Certo, ma se nessuno lo spiega ai fedeli e se nessuno li invita ad accostarsi senza timore, ma con gioia all’Eucaristia, le cose rimangono come prima. “Se la gente sapesse quanto è bello vivere con il Signore – diceva santa Teresa di Lisieux – si dovrebbero mettere le guardie alle entrate delle chiese per regolare il flusso della gente”. La Chiesa è in crisi! Ma il tempo delle grandi crisi è anche il tempo delle grandi opportunità: mai come adesso infatti, smarriti come siamo, ci è data la possibilità di riscoprire il Vangelo in tutta la sua novità e la sua bellezza!

Qual è il coraggio più necessario nel tempo presente? E quanto costa a te personalmente cercare di praticarlo?

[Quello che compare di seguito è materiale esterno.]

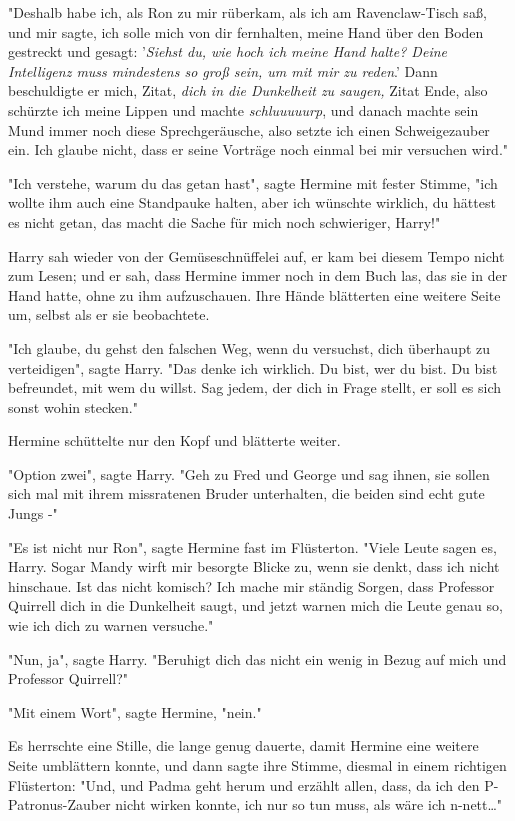 {"Deshalb habe ich, als Ron zu mir rüberkam, als ich am Ravenclaw-Tisch saß, und mir sagte, ich solle mich von dir fernhalten, meine Hand über den Boden gestreckt und gesagt: '\emph{Siehst du, wie hoch ich meine Hand halte? Deine Intelligenz muss mindestens so groß sein, um mit mir zu reden}.' Dann beschuldigte er mich, Zitat, \emph{dich in die Dunkelheit zu saugen,} Zitat Ende, also schürzte ich meine Lippen und machte \emph{schluuuuurp}, und danach machte sein Mund immer noch diese Sprechgeräusche, also setzte ich einen Schweigezauber ein. Ich glaube nicht, dass er seine Vorträge noch einmal bei mir versuchen wird."

"Ich verstehe, warum du das getan hast", sagte Hermine mit fester Stimme, "ich wollte ihm auch eine Standpauke halten, aber ich wünschte wirklich, du hättest es nicht getan, das macht die Sache für mich noch schwieriger, Harry!"

Harry sah wieder von der Gemüseschnüffelei auf, er kam bei diesem Tempo nicht zum Lesen; und er sah, dass Hermine immer noch in dem Buch las, das sie in der Hand hatte, ohne zu ihm aufzuschauen. Ihre Hände blätterten eine weitere Seite um, selbst als er sie beobachtete.

"Ich glaube, du gehst den falschen Weg, wenn du versuchst, dich überhaupt zu verteidigen", sagte Harry. "Das denke ich wirklich. Du bist, wer du bist. Du bist befreundet, mit wem du willst. Sag jedem, der dich in Frage stellt, er soll es sich sonst wohin stecken."

Hermine schüttelte nur den Kopf und blätterte weiter.

"Option zwei", sagte Harry. "Geh zu Fred und George und sag ihnen, sie sollen sich mal mit ihrem missratenen Bruder unterhalten, die beiden sind echt gute Jungs -"

"Es ist nicht nur Ron", sagte Hermine fast im Flüsterton. "Viele Leute sagen es, Harry. Sogar Mandy wirft mir besorgte Blicke zu, wenn sie denkt, dass ich nicht hinschaue. Ist das nicht komisch? Ich mache mir ständig Sorgen, dass Professor Quirrell dich in die Dunkelheit saugt, und jetzt warnen mich die Leute genau so, wie ich dich zu warnen versuche."

"Nun, ja", sagte Harry. "Beruhigt dich das nicht ein wenig in Bezug auf mich und Professor Quirrell?"

"Mit einem Wort", sagte Hermine, "nein."

Es herrschte eine Stille, die lange genug dauerte, damit Hermine eine weitere Seite umblättern konnte, und dann sagte ihre Stimme, diesmal in einem richtigen Flüsterton: "Und, und Padma geht herum und erzählt allen, dass, da ich den P-Patronus-Zauber nicht wirken konnte, ich nur so tun muss, als wäre ich n-nett…"

}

È il coraggio di saper cogliere senza paura le sfide del nostro tempo. Il coraggio di smascherare le menzogne e le strumentalizzazioni che avvelenano la società, l’idolatria del denaro soprattutto, superando non solo la tentazione dell’arroganza, che alla fine è sempre una ricerca di potere, ma anche quella del “politicamente corretto”, che è sempre una menzogna. Il coraggio, per chi si professa cristiano, di gridare al mondo la “bella notizia” di Gesù, che è quella dell’amore infinito del Padre per ognuno di noi, con tutte le conseguenze concrete, politiche, culturali e sociali, che questo annuncio comporta. Evidentemente questo coraggio ha il suo prezzo, a volte anche molto caro, ma è meglio essere criticati dal mondo che trovarsi male con la propria coscienza.